◆ Activity ◆
Output nothing but the lines from the first line of the entries to the line with "x,y,z coordinates: (3, 6, 2)", inclusive, exactly as they read.
(Beginning of Supplied data)
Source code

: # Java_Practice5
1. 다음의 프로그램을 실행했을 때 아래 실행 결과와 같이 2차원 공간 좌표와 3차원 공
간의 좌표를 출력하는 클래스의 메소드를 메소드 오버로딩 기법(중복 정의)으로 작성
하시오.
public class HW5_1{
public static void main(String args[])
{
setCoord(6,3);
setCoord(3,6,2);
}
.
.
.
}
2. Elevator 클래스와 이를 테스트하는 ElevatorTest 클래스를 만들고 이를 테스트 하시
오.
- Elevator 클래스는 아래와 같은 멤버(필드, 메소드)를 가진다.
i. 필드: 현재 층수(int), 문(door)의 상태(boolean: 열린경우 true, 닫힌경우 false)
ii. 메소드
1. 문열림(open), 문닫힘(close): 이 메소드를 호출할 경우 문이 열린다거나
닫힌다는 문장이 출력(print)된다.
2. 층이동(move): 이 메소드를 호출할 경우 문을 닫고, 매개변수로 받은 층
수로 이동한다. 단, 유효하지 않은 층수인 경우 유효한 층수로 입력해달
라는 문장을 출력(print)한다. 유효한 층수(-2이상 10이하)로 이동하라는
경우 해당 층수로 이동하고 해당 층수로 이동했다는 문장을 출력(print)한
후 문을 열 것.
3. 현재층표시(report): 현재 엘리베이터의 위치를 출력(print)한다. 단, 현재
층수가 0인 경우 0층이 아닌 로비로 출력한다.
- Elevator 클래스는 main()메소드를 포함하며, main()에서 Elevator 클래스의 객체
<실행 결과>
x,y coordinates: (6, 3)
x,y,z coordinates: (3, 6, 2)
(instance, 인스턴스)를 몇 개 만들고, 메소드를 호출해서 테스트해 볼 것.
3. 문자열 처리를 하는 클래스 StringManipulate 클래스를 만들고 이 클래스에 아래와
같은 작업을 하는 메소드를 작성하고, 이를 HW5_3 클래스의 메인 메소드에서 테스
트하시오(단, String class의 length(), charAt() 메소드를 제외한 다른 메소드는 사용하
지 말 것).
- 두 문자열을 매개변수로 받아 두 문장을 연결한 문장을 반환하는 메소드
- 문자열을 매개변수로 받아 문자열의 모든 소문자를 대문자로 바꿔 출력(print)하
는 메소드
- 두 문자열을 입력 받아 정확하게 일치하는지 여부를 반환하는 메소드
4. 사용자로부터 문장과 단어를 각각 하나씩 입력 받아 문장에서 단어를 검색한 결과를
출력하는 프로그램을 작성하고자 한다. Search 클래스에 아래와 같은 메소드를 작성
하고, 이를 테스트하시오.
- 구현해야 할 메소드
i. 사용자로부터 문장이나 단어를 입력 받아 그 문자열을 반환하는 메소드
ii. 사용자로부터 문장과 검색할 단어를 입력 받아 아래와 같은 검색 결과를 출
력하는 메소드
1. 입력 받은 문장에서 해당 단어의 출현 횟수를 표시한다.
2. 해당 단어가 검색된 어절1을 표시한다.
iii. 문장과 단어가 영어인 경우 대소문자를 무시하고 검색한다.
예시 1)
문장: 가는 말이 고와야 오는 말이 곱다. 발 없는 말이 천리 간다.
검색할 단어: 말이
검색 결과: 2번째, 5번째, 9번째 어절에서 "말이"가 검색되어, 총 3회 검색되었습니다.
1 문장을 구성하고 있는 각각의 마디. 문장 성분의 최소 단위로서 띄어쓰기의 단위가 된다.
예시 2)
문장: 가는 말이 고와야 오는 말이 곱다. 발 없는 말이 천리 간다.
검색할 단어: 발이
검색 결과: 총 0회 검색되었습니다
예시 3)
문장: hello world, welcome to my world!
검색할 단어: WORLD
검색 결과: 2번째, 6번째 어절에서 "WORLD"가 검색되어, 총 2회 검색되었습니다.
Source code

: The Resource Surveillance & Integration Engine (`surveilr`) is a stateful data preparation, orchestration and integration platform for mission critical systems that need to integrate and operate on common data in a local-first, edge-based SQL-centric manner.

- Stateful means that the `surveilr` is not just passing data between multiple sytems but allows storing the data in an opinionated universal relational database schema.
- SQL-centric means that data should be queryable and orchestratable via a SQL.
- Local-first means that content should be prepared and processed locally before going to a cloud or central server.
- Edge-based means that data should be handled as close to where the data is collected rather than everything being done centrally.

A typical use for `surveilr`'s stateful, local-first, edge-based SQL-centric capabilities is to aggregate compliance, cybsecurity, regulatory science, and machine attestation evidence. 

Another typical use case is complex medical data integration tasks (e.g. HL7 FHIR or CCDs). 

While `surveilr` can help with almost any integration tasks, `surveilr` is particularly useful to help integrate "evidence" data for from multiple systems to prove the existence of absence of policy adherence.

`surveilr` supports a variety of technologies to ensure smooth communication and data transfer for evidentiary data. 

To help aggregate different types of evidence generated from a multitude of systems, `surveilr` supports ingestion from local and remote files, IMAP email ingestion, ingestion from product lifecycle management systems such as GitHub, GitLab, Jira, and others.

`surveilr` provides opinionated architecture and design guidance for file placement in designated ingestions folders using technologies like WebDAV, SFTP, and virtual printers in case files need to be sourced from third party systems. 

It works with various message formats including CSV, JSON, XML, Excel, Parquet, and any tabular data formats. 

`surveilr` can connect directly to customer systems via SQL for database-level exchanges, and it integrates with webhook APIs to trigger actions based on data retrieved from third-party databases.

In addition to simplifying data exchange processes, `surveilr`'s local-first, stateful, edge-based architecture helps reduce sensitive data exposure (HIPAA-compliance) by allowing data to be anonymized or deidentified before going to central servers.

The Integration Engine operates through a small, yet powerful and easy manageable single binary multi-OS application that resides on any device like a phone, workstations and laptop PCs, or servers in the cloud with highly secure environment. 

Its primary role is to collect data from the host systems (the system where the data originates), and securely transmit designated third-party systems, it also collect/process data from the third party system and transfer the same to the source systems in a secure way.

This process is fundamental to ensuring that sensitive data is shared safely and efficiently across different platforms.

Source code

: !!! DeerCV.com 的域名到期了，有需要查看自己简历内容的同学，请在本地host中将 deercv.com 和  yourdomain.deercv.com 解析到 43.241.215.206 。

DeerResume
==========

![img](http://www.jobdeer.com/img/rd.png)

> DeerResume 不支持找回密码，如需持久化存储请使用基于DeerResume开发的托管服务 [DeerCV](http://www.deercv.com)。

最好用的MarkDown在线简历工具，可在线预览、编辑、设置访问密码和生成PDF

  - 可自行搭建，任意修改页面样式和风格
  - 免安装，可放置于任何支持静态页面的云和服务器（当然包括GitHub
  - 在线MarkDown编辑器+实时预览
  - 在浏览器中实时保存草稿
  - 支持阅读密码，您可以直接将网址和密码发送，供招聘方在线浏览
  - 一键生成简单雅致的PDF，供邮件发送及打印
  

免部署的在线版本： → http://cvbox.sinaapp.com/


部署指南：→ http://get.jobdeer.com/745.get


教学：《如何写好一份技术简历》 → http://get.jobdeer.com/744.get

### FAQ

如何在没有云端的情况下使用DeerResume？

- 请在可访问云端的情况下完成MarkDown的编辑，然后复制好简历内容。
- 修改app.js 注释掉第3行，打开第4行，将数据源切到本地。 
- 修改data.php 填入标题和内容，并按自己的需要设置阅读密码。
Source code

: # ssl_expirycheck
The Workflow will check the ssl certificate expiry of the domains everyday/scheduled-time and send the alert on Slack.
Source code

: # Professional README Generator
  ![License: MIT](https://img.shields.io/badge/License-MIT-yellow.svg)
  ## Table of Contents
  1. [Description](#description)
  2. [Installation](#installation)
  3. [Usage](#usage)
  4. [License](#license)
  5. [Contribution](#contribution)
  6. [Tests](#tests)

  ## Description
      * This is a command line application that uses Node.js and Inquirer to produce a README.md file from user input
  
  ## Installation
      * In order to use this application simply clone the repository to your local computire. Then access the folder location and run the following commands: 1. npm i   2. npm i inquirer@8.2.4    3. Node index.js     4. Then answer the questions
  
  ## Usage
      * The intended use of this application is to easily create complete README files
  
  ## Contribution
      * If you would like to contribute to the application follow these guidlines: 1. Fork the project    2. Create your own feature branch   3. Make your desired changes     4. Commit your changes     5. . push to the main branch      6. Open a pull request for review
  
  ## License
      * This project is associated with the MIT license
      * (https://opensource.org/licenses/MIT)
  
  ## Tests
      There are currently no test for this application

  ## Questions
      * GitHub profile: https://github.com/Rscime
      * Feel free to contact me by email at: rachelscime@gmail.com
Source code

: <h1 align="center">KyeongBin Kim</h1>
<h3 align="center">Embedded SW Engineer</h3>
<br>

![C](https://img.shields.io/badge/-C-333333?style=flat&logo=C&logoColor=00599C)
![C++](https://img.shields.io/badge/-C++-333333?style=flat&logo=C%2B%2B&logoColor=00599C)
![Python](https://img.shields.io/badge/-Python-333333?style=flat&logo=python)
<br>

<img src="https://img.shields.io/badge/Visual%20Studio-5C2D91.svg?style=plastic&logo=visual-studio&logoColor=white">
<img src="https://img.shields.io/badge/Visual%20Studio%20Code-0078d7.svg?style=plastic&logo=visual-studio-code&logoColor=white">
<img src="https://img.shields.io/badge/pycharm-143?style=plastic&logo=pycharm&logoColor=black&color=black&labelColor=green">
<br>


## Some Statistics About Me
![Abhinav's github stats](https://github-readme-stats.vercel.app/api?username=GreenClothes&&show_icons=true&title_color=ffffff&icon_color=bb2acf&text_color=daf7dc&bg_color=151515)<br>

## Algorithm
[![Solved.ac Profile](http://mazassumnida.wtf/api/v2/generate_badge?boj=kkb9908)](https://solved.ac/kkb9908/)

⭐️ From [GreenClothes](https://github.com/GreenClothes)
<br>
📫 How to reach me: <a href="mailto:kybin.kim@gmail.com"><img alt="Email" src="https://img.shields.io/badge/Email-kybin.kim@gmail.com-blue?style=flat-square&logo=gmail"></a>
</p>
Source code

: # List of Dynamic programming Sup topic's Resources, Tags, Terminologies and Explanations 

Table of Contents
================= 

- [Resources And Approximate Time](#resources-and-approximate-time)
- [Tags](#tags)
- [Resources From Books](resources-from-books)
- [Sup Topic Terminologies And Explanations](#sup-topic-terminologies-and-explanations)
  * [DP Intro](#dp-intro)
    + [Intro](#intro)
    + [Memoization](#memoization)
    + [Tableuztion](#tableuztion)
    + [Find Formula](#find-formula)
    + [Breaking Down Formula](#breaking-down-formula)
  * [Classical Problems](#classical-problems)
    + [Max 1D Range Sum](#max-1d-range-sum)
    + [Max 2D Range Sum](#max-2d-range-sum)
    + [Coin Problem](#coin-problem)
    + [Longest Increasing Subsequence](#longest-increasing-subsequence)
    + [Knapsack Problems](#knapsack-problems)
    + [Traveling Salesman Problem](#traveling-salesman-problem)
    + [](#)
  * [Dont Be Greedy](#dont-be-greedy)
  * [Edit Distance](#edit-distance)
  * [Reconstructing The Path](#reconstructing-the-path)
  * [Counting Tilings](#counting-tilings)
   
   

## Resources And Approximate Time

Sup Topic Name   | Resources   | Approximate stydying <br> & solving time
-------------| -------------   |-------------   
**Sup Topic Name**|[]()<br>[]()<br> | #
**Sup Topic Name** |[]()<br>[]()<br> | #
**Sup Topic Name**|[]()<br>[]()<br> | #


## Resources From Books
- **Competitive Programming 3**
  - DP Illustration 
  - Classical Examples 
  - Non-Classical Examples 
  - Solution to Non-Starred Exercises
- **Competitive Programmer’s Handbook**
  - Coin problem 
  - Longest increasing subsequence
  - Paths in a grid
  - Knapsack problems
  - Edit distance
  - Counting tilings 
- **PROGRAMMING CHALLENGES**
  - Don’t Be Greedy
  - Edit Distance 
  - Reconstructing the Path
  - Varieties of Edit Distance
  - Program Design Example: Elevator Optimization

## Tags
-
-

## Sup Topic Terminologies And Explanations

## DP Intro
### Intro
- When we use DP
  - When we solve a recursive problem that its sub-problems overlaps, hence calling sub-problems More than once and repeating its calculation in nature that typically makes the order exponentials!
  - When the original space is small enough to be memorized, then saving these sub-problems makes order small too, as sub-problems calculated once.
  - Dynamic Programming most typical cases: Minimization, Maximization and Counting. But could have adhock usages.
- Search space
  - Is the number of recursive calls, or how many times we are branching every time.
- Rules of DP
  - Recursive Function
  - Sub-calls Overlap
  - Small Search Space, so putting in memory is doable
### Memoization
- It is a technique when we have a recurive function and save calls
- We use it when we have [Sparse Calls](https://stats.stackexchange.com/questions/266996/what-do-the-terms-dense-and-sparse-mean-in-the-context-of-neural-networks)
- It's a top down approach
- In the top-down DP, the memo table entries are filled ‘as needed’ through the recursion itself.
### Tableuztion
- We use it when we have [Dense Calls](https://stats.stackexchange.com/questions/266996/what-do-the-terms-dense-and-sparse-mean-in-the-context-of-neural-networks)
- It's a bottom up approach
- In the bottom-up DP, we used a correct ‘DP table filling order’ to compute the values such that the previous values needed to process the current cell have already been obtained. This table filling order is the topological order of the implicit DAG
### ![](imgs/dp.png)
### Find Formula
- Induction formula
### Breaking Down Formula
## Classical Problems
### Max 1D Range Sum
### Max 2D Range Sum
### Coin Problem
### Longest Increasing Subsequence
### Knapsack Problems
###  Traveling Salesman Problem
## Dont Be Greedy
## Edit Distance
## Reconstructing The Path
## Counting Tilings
(End of Supplied data)
◆ Your solution ◆
Source code

: # Java_Practice5
1. 다음의 프로그램을 실행했을 때 아래 실행 결과와 같이 2차원 공간 좌표와 3차원 공
간의 좌표를 출력하는 클래스의 메소드를 메소드 오버로딩 기법(중복 정의)으로 작성
하시오.
public class HW5_1{
public static void main(String args[])
{
setCoord(6,3);
setCoord(3,6,2);
}
.
.
.
}
2. Elevator 클래스와 이를 테스트하는 ElevatorTest 클래스를 만들고 이를 테스트 하시
오.
- Elevator 클래스는 아래와 같은 멤버(필드, 메소드)를 가진다.
i. 필드: 현재 층수(int), 문(door)의 상태(boolean: 열린경우 true, 닫힌경우 false)
ii. 메소드
1. 문열림(open), 문닫힘(close): 이 메소드를 호출할 경우 문이 열린다거나
닫힌다는 문장이 출력(print)된다.
2. 층이동(move): 이 메소드를 호출할 경우 문을 닫고, 매개변수로 받은 층
수로 이동한다. 단, 유효하지 않은 층수인 경우 유효한 층수로 입력해달
라는 문장을 출력(print)한다. 유효한 층수(-2이상 10이하)로 이동하라는
경우 해당 층수로 이동하고 해당 층수로 이동했다는 문장을 출력(print)한
후 문을 열 것.
3. 현재층표시(report): 현재 엘리베이터의 위치를 출력(print)한다. 단, 현재
층수가 0인 경우 0층이 아닌 로비로 출력한다.
- Elevator 클래스는 main()메소드를 포함하며, main()에서 Elevator 클래스의 객체
<실행 결과>
x,y coordinates: (6, 3)
x,y,z coordinates: (3, 6, 2)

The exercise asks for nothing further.